Reddit Inc. won’t have to face a lawsuit from the victims of child pornography who claimed the company “turned a blind eye” to sex trafficking on its platform, the Ninth Circuit court of appeals ruled Monday.
The social discussion platform—one of the most visited websites in the world—successfully invoked the legal immunity provided by Section 230 of the Communications Decency Act. That 1996 law, which protects internet platforms from lawsuits over content posted by their users, has faced increasing scrutiny in recent years, with critics from both ends of the political spectrum arguing that it shields some of the world’s largest companies from accountability.
The case hinged on the legislative text of a 2018 amendment to Section 230, known as the Fight Online Sex Trafficking Act, which created a carve-out to the broad legal protection by allowing victims of trafficking to bring civil lawsuits against platforms that helped the traffickers.
But the Ninth Circuit panel ruled on Monday that Section 230 still protects Reddit despite FOSTA, as the plaintiffs failed to show that the platform “knowingly benefited” from the trafficking, Judge Milan D. Smith wrote for the court.

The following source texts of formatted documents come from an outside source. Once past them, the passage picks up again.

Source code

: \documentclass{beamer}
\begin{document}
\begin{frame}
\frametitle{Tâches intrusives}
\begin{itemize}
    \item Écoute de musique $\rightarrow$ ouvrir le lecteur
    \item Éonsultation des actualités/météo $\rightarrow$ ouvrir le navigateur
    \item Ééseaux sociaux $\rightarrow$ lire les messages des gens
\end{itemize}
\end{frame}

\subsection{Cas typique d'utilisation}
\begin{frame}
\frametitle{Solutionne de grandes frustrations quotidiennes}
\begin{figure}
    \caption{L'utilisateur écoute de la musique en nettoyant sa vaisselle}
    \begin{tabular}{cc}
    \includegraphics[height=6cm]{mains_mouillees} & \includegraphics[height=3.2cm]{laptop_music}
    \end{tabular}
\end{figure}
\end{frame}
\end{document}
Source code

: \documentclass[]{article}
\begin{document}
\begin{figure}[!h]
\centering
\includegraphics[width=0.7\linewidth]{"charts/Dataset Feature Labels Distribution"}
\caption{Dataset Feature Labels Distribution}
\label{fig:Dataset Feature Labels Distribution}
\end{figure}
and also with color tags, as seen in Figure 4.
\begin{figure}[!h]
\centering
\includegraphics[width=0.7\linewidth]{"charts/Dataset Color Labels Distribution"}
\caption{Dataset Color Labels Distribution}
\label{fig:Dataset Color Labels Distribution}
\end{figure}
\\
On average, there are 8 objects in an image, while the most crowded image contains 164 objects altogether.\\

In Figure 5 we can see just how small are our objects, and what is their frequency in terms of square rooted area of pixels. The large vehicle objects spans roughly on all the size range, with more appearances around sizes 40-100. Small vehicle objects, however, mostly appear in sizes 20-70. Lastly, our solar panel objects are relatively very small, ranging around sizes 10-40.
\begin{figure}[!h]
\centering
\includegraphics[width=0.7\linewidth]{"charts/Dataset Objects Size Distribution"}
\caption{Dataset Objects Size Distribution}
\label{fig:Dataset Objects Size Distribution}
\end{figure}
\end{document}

As enacted, FOSTA “retains only a limited capacity to accomplish its original goal of allowing trafficking victims to hold websites accountable,” Smith wrote.

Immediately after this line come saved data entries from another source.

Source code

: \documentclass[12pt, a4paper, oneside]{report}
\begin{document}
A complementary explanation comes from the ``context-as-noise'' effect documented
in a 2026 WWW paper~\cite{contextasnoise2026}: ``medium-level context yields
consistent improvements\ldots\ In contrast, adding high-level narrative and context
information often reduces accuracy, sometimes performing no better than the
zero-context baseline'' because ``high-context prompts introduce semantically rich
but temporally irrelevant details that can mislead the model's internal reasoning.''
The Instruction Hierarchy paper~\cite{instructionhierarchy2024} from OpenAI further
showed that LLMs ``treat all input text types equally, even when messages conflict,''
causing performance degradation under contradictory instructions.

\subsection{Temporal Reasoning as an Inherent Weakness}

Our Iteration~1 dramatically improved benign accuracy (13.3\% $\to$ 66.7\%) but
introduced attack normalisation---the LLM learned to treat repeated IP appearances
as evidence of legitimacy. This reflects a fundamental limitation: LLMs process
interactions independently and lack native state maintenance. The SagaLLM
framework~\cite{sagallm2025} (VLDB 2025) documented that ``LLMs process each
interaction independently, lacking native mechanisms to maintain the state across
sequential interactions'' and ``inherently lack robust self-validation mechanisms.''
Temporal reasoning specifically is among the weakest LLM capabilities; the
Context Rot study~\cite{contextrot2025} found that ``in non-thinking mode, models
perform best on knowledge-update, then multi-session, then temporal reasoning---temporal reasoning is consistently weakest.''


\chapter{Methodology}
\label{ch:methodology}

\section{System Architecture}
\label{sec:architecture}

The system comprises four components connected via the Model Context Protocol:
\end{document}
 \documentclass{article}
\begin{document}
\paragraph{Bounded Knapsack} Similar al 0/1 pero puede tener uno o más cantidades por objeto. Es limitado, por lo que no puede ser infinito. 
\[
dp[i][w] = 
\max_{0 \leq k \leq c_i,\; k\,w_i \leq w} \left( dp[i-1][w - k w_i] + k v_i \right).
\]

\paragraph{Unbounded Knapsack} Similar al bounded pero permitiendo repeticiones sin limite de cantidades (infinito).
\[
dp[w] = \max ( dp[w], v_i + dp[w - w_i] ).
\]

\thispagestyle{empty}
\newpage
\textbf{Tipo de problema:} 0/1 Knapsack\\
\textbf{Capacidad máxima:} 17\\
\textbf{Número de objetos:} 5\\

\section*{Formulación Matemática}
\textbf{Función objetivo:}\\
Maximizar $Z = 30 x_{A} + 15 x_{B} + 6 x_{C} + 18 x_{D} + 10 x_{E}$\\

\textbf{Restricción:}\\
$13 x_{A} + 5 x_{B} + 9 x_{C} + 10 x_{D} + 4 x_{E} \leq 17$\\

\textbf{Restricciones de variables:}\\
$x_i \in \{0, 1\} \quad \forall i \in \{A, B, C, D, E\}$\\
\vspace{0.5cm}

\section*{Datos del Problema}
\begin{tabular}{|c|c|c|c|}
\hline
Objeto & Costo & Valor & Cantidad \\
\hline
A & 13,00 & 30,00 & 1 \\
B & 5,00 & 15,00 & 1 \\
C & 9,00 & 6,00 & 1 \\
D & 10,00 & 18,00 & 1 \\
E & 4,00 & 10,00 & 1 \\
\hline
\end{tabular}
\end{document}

“However, this is a flaw, or perhaps a feature, that Congress wrote into the statute, and is not one we can rewrite by judicial fiat,” he said.
The lawsuit contained hundreds of allegations that Reddit over the last decade ignored requests to remove child pornography posted on discussion threads known as subreddits, while profiting from advertisements featured on those threads. Reddit’s unique content moderation system allows volunteer moderators to regulate posts on the topic-specific forums.

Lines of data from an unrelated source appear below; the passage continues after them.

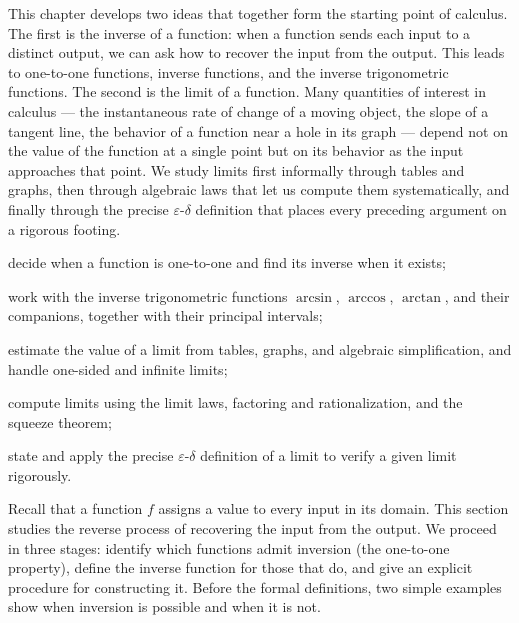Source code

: \documentclass[a4paper,12pt,oneside]{memoir}
\begin{document}
\begin{lead}
This chapter develops two ideas that together form the starting point of calculus. The first is the inverse of a function: when a function sends each input to a distinct output, we can ask how to recover the input from the output. This leads to one-to-one functions, inverse functions, and the inverse trigonometric functions. The second is the limit of a function. Many quantities of interest in calculus — the instantaneous rate of change of a moving object, the slope of a tangent line, the behavior of a function near a hole in its graph — depend not on the value of the function at a single point but on its behavior as the input approaches that point. We study limits first informally through tables and graphs, then through algebraic laws that let us compute them systematically, and finally through the precise \(\varepsilon\)-\(\delta\) definition that places every preceding argument on a rigorous footing.
\end{lead}
\begin{objectives}
  \item decide when a function is one-to-one and find its inverse when it exists;
  \item work with the inverse trigonometric functions \(\arcsin\), \(\arccos\), \(\arctan\), and their companions, together with their principal intervals;
  \item estimate the value of a limit from tables, graphs, and algebraic simplification, and handle one-sided and infinite limits;
  \item compute limits using the limit laws, factoring and rationalization, and the squeeze theorem;
  \item state and apply the precise \(\varepsilon\)-\(\delta\) definition of a limit to verify a given limit rigorously.
\end{objectives}
Recall that a function \(f\) assigns a value to every input in its domain. This section studies the reverse process of recovering the input from the output. We proceed in three stages: identify which functions admit inversion (the one-to-one property), define the inverse function for those that do, and give an explicit procedure for constructing it. Before the formal definitions, two simple examples show when inversion is possible and when it is not.
\end{document}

The complaint, filed as a class action in the Central District of California in 2021, claimed that numerous subreddits on the website explicitly focus on sharing child sexual-abuse material. District Judge James Selna dismissed the case, citing Section 230, and the plaintiffs appealed.
Attorneys for both parties didn’t respond to requests for comment.
FOSTA’s ‘Limited Capacity’
FOSTA was enacted in the wake of congressional and federal law enforcement investigations into Backpage.com, a classified advertising website accused of harboring child sex trafficking. The Justice Department seized the website in 2018 and charged its executives with facilitating prostitution.
The legislation has been the only major modification to Section 230 in its more than quarter-century existence despite dozens of recent proposals from both parties seeking to amend or repeal the law.
Legal scholars have pointed out that FOSTA is confusing because it references two different legal standards to evaluate what level of knowledge of trafficking websites like Reddit had to have in order to face liability.
FOSTA states that the liability shield doesn’t apply when plaintiffs bring a civil claim for sex trafficking “if the underlying claim constitutes a violation of” the federal criminal sex trafficking ban.
Smith wrote that plain text of the statue and its legislative history indicate that Reddit is still shielded by Section 230.
He said that in order to bring a civil lawsuit against Reddit, plaintiffs first have to show the platform “knowingly benefited” from trafficking—a high knowledge standard outlined in the criminal trafficking ban. The civil code, in contrast, contains a lower knowledge standard: that Reddit “knew of should have known” of the trafficking.
The plaintiffs argued in their briefs that such a reading runs contrary to the purpose of the legislation, “imperils civil enforcement of federal sex-trafficking laws,” and “denies victims the remedies that Congress guaranteed.”
Smith wrote that the victims may have succeeded in their lawsuit under the original version of the FOSTA bill, but a last-minute amendment set the the higher knowledge standard.
The lawsuit didn’t allege that Reddit itself “actively participated in sex trafficking,” he said.
“The plaintiffs have not alleged a connection between the child pornography posted on Reddit and the revenue Reddit generates, other than the fact that Reddit makes money from advertising on all popular subreddits,” the opinion said.
The Ninth Circuit’s decision comes after the US Supreme Court early this month decided that it will hear a case challenging whether YouTube’s recommendation algorithms are protected under Section 230. The case will be the first time the country’s highest court will weigh in on the scope of the law.
Judge Gerswin A. Drain joined the opinion. Judge Ryan D. Nelson wrote an concurring opinion, agreeing with the outcome reached by the majority but disagreeing with the opinion’s need to discuss of the legislative history of FOSTA.
Susman Godfrey LLP and Pollock Cohen LLP represent the victims. Gibson Dunn & Crutcher LLP represents Reddit.
The case is Does v. Reddit Inc., 9th Cir., No. 21-56293, published opinion 10/24/22.